At the end of 1922 there were approximately 1200 telephone lines to Nundah and the existing mechanisms were outdated and proving to be inadequate. This was to be remedied by the installation of “the then modern Siemens 16 “step by step” automatic exchange equipment of 1500 lines”. With a capacity of 3,500 lines it was to be installed in a new single story brick building.
The erection of the brick building on Buckland Road was part of a Brisbane wide expansion and upgrade of the telephone system. In 1925 the very first automatic telephone exchange was opened in South Brisbane. This was quickly followed with the construction of automatic exchanges at Albion and Newmarket in 1926.
The plans for the Nundah Telephone Exchange were drawn in September 1926, with modified plans being submitted in March 1927. The building was erected during the period 1927-28. As the Post Office and telecommunications were both part of the one Commonwealth Government Department (The Post Master General’s Department) the building was conveniently located at the rear of the Nundah Post Office. The Nundah exchange was brought into service on 26 May 1928, the same time as telephone exchanges located at Sherwood, Bulimba and Yeronga.
The Nundah Telephone Exchange building is important to the Nundah area as it was constructed to meet the growing needs of the Nundah community as the locality underwent substantial commercial and residential growth during the interwar period. An increased telephone capacity was essential to meet this demand. As one of the first automatic telephone exchanges built in Brisbane in the 1920s, the Nundah Telephone Exchange demonstrates the shift from manual to automated telecommunication systems in Brisbane.
This is an austere building symmetrically planned that is predominantly of brick on a rendered brick base. The long elevation faces Buckland Road, in Nundah, with a smaller wing attached to the right of its main entry along this road.The elevation from Buckland Road has a row of arched sash windows above each window is a large stone lintel. Similarly, three arched casement windows are evenly spaced along every facade of the main building. The main entry door is centred between two arched windows on the main building, along the Buckland Road facade.

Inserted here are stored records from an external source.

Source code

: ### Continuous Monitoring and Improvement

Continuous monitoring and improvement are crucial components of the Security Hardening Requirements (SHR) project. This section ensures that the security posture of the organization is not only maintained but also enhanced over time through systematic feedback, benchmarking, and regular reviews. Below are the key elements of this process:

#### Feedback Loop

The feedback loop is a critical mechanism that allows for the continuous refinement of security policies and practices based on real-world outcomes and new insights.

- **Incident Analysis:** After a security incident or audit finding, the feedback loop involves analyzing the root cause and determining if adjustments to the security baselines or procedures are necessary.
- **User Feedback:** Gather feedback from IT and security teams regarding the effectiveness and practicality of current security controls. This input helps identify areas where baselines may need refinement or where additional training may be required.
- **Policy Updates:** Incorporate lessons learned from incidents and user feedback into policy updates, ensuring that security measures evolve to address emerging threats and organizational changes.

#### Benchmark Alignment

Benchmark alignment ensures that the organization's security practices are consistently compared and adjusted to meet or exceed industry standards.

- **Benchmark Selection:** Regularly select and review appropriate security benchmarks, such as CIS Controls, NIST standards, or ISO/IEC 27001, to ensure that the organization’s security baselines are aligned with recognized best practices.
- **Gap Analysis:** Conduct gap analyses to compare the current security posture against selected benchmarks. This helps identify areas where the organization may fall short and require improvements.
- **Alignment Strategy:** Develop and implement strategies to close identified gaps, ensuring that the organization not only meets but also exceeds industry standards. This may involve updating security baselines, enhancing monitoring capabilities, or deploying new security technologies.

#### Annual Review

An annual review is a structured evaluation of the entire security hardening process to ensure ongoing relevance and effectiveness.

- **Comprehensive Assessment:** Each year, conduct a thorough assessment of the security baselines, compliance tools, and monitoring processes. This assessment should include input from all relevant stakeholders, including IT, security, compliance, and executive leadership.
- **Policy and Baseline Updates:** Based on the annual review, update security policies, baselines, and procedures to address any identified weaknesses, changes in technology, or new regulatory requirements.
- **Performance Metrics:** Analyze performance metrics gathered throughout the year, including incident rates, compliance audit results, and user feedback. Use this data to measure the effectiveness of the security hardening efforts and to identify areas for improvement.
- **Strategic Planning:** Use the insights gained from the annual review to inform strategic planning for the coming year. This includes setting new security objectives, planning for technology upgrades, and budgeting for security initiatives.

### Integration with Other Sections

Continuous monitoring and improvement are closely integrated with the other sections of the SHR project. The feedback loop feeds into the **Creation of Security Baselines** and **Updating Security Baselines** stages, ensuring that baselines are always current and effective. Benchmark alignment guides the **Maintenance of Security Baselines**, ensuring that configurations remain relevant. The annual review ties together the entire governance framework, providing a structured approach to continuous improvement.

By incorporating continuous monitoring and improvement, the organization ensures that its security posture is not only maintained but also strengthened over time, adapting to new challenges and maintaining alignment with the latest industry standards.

The roof along this front has a transverse hipped tiled roof with a low adjoining hipped roof extension to the right of the building and large roof overhang.
Statement of significance
Relevant assessment criteria
This is a place of local heritage significance and meets one or more of the local heritage criteria under the Heritage planning scheme policy of the Brisbane City Plan 2014. It is significant because:
The place is important in demonstrating the evolution or pattern of the city's or local area’s history
as the first automatic telephone exchange in Nundah it demonstrates the need for more efficient telecommunication services for the increasing population of the area in the 1920s.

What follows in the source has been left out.